Descalzi told analysts in a presentation following the shut-in that the problems were “related to some spot hardness points on the pipes but mainly to the welding.”
The above problems have tended to overshadow some significant technical achievements on Kashagan.
Phase 1 of the project was planned to see approximately half the produced sour gas initially reinjected into the reservoir, while the separated liquid and remaining raw gas was to be piped to the Bolashak onshore processing plant in Atyrau, Kazakhstan, where export-quality oil would be produced and some of the processed gas sweetened. The sweetened gas would then be used for power generation both offshore and at the process plant.
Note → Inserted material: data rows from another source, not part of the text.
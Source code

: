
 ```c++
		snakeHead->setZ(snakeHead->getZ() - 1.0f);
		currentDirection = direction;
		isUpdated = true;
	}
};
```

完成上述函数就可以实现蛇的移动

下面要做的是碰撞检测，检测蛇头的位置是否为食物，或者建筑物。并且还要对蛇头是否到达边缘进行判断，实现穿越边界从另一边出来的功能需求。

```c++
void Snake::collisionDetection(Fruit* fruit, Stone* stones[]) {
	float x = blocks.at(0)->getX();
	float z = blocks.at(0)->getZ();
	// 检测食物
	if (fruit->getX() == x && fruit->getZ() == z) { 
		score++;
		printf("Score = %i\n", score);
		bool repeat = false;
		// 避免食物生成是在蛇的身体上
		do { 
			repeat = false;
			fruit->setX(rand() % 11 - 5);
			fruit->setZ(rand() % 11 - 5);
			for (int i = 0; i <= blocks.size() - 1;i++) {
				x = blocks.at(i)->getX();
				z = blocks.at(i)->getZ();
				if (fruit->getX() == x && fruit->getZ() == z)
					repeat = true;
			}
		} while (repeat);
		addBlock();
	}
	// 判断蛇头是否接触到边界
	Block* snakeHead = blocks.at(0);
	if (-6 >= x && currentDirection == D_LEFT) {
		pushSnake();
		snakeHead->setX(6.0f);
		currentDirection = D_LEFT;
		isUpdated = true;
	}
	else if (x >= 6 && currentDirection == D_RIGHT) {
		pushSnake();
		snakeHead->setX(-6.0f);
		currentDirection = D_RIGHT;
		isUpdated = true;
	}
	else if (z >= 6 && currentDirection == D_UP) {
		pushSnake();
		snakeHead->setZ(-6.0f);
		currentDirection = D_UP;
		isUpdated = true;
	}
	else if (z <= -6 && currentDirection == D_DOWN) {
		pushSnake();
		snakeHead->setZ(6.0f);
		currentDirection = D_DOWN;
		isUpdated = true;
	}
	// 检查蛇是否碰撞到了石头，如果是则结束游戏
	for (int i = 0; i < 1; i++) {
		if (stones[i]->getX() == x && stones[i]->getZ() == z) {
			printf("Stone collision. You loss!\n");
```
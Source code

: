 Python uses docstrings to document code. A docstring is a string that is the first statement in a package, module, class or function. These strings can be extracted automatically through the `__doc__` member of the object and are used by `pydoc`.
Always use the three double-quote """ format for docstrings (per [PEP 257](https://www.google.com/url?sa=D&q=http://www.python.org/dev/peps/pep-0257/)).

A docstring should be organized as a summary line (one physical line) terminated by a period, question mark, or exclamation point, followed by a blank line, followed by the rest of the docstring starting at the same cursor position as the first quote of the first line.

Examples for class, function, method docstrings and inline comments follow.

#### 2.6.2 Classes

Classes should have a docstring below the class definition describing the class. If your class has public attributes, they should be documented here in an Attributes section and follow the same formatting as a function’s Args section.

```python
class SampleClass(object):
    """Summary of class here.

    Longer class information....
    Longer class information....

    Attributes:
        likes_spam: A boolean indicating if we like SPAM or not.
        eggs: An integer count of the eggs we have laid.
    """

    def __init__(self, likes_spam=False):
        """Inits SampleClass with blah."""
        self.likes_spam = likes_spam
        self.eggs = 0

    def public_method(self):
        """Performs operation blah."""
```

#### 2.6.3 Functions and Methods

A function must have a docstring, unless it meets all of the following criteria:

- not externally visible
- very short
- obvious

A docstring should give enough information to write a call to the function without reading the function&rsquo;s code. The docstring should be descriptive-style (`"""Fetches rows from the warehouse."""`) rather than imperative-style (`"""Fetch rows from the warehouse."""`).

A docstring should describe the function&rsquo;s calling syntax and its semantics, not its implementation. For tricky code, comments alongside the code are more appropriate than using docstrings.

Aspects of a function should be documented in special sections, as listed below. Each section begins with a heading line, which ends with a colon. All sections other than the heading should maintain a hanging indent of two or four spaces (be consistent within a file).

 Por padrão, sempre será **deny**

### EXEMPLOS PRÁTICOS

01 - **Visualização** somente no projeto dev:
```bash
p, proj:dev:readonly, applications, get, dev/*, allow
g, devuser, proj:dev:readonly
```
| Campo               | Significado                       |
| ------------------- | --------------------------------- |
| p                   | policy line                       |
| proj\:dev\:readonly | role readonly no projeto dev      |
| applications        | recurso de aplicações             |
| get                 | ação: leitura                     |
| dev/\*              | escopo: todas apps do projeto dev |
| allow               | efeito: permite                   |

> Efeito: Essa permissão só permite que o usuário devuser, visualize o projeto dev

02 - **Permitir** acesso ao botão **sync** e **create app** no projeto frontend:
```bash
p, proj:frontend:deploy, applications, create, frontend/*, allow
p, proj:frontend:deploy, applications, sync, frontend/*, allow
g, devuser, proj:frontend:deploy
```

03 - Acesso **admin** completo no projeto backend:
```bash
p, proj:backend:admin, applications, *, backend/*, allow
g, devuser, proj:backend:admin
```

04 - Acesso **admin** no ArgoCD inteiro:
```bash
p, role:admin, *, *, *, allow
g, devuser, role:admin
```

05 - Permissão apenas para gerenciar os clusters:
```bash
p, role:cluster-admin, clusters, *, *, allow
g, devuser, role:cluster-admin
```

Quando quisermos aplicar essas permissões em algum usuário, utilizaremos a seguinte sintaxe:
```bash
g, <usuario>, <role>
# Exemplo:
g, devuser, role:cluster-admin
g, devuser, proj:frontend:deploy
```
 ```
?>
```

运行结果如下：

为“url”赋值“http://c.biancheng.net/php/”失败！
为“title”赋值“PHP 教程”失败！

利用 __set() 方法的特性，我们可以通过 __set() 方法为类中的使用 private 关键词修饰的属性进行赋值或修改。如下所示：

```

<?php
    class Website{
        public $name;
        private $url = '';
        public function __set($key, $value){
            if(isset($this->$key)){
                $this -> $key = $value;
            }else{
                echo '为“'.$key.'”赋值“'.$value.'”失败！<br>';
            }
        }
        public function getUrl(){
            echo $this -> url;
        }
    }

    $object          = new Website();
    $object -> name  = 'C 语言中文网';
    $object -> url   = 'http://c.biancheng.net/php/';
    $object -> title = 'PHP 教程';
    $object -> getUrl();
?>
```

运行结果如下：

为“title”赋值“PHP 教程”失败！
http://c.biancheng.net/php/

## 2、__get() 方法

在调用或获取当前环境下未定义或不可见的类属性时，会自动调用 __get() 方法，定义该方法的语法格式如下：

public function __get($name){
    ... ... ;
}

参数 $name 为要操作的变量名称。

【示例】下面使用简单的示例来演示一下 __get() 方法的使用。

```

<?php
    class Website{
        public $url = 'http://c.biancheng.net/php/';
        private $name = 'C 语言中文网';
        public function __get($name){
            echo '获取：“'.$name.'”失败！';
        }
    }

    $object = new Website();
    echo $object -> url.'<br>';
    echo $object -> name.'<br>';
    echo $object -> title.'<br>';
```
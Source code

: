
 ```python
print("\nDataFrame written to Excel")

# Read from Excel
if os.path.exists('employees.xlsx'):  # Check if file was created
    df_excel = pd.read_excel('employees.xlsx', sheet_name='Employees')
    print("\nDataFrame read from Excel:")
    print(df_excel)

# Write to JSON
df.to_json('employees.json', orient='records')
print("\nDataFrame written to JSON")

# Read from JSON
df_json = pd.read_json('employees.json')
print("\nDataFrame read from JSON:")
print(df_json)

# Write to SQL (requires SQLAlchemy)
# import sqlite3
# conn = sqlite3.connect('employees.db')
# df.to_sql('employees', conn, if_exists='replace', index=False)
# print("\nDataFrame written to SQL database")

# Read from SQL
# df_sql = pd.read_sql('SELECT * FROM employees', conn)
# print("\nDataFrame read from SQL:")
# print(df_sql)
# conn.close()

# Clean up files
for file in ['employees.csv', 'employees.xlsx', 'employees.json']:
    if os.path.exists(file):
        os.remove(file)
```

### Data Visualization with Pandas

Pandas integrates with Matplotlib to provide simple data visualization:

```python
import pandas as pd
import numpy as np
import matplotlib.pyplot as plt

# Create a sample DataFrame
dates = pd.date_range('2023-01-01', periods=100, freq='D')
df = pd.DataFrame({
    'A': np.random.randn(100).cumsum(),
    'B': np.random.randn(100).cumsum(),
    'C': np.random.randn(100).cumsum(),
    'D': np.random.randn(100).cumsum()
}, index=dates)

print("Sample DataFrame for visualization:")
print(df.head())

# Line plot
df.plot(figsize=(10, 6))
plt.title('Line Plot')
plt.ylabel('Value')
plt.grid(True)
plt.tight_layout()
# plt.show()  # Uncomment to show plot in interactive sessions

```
Bearing in mind that Kashagan’s high-pressure gas is associated, there’s still an awful lot of it—1.47 Tcm (52 Tcf), in fact. Most of that is planned for reinjection to enhance the low recovery rate. According to Eni in a recent presentation, once production does restart and eventually reaches the planned level of 14 million tonnes per annum (mtpa) of oil, it will represent the largest amount of H2S gas ever reinjected into high-pressure reservoirs offshore (avoiding large-scale sulfur production
and gas flaring).
Phase I, when it does restart, is still, however, expected to produce an average of 1.1 mtpa of sulfur due to the removal of the H2S.
Industry’s highest reinjection pressure
To push all that gas back into the reservoir, a discharge pressure of 11,023 psi is needed, which is believed to be the highest pressure yet required by an upstream gas reinjection project.
GE Oil & Gas supplied and delivered the barge-mounted sour gas reinjection trains under a turnkey contract for Kashagan several years ago, being the only compressor manufacturer at that time with the requisite experience of sour-gas reinjection. The company also supplied high-pressure sour gas reinjection equipment for Kazakhstan’s onshore Karachaganak and Tengiz fields, which required 7,977 psi and 9,137 psi reinjection pressure, respectively.
At the core of the company’s higher-specification Kashagan solution are two ultrahigh-pressure sour-gas reinjection trains. Each is driven by a GE MS5002D gas turbine rated for 43,690 hp (30 MW) at 4,670 rpm and one Lufkin step-up gear to increase the gas turbine shaft power to 9,900 rpm, which in turn drives three GE BCL 304B barrel compressors.
The sour gas enters the first compressor inlet at 1,305 psi and is compressed to the final operating pressure of 11,023 psi. This is still well below the design pressure of 11,603 psi, according to GE. The compressor designs included dry-gas seals complete with a patented zero-leakage monitoring system.
According to GE, the Kashagan gas compression system is the highest pressure reinjection train ever built.
As Kashagan progresses toward an eventual restart of production in late 2016 or early 2017, the substantial challenges it has faced—and is still facing—may eventually be regarded as expensive but acceptable teething problems. The frontier project remains a high-pressure sour-gas development in suspension, simply itching for the chance to prove itself worth the wait.